* Task requirements: The complete listing should be transcribed precisely.

____

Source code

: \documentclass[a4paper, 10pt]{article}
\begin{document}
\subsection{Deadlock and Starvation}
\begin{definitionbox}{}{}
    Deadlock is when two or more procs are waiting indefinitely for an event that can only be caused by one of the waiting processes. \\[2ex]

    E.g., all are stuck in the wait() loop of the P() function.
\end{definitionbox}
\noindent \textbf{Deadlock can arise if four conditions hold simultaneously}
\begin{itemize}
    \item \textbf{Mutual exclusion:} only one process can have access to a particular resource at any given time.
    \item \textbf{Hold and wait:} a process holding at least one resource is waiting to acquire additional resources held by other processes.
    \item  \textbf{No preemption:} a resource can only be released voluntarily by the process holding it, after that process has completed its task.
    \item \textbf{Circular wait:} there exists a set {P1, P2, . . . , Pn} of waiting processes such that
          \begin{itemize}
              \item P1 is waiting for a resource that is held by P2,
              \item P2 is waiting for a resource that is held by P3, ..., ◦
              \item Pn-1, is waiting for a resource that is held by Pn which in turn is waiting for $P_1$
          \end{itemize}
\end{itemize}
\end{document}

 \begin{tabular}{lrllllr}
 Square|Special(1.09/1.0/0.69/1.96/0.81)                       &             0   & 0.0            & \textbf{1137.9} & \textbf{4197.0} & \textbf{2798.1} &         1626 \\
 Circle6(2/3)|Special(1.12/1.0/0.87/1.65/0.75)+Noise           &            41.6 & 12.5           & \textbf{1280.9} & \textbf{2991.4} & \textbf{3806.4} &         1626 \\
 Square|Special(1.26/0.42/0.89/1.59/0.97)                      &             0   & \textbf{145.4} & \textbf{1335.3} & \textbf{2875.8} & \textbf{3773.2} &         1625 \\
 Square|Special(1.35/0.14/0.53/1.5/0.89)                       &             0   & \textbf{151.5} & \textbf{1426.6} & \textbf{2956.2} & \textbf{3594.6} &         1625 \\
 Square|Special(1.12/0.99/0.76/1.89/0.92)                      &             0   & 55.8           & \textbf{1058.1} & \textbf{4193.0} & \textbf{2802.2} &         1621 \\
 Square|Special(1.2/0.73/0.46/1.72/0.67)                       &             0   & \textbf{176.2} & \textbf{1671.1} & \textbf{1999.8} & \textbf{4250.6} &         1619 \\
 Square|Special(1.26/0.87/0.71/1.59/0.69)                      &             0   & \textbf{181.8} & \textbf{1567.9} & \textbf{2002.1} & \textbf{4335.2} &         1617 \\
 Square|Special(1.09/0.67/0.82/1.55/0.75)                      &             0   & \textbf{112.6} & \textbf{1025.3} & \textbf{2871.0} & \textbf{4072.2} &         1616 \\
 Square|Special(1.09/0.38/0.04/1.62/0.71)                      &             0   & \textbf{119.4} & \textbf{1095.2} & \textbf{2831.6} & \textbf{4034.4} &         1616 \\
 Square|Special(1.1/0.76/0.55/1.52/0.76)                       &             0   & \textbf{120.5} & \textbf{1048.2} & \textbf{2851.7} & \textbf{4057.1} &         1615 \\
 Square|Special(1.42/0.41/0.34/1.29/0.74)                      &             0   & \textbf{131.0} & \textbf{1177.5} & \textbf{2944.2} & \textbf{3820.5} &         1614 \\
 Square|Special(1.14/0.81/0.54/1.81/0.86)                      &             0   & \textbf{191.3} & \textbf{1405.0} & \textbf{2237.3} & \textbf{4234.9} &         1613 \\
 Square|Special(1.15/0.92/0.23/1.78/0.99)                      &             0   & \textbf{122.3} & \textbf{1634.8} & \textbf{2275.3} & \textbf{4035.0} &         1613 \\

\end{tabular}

____

* Answer section:
Source code

: \documentclass[a4paper, 10pt]{article}
\begin{document}
\subsection{Deadlock and Starvation}
\begin{definitionbox}{}{}
    Deadlock is when two or more procs are waiting indefinitely for an event that can only be caused by one of the waiting processes. \\[2ex]

    E.g., all are stuck in the wait() loop of the P() function.
\end{definitionbox}
\noindent \textbf{Deadlock can arise if four conditions hold simultaneously}
\begin{itemize}
    \item \textbf{Mutual exclusion:} only one process can have access to a particular resource at any given time.
    \item \textbf{Hold and wait:} a process holding at least one resource is waiting to acquire additional resources held by other processes.
    \item  \textbf{No preemption:} a resource can only be released voluntarily by the process holding it, after that process has completed its task.
    \item \textbf{Circular wait:} there exists a set {P1, P2, . . . , Pn} of waiting processes such that
          \begin{itemize}
              \item P1 is waiting for a resource that is held by P2,
              \item P2 is waiting for a resource that is held by P3, ..., ◦
              \item Pn-1, is waiting for a resource that is held by Pn which in turn is waiting for $P_1$
          \end{itemize}
\end{itemize}
\end{document}

 \begin{tabular}{lrllllr}
 Square|Special(1.09/1.0/0.69/1.96/0.81)                       &             0   & 0.0            & \textbf{1137.9} & \textbf{4197.0} & \textbf{2798.1} &         1626 \\
 Circle6(2/3)|Special(1.12/1.0/0.87/1.65/0.75)+Noise           &            41.6 & 12.5           & \textbf{1280.9} & \textbf{2991.4} & \textbf{3806.4} &         1626 \\
 Square|Special(1.26/0.42/0.89/1.59/0.97)                      &             0   & \textbf{145.4} & \textbf{1335.3} & \textbf{2875.8} & \textbf{3773.2} &         1625 \\
 Square|Special(1.35/0.14/0.53/1.5/0.89)                       &             0   & \textbf{151.5} & \textbf{1426.6} & \textbf{2956.2} & \textbf{3594.6} &         1625 \\
 Square|Special(1.12/0.99/0.76/1.89/0.92)                      &             0   & 55.8           & \textbf{1058.1} & \textbf{4193.0} & \textbf{2802.2} &         1621 \\
 Square|Special(1.2/0.73/0.46/1.72/0.67)                       &             0   & \textbf{176.2} & \textbf{1671.1} & \textbf{1999.8} & \textbf{4250.6} &         1619 \\
 Square|Special(1.26/0.87/0.71/1.59/0.69)                      &             0   & \textbf{181.8} & \textbf{1567.9} & \textbf{2002.1} & \textbf{4335.2} &         1617 \\
 Square|Special(1.09/0.67/0.82/1.55/0.75)                      &             0   & \textbf{112.6} & \textbf{1025.3} & \textbf{2871.0} & \textbf{4072.2} &         1616 \\
 Square|Special(1.09/0.38/0.04/1.62/0.71)                      &             0   & \textbf{119.4} & \textbf{1095.2} & \textbf{2831.6} & \textbf{4034.4} &         1616 \\
 Square|Special(1.1/0.76/0.55/1.52/0.76)                       &             0   & \textbf{120.5} & \textbf{1048.2} & \textbf{2851.7} & \textbf{4057.1} &         1615 \\
 Square|Special(1.42/0.41/0.34/1.29/0.74)                      &             0   & \textbf{131.0} & \textbf{1177.5} & \textbf{2944.2} & \textbf{3820.5} &         1614 \\
 Square|Special(1.14/0.81/0.54/1.81/0.86)                      &             0   & \textbf{191.3} & \textbf{1405.0} & \textbf{2237.3} & \textbf{4234.9} &         1613 \\
 Square|Special(1.15/0.92/0.23/1.78/0.99)                      &             0   & \textbf{122.3} & \textbf{1634.8} & \textbf{2275.3} & \textbf{4035.0} &         1613 \\

\end{tabular}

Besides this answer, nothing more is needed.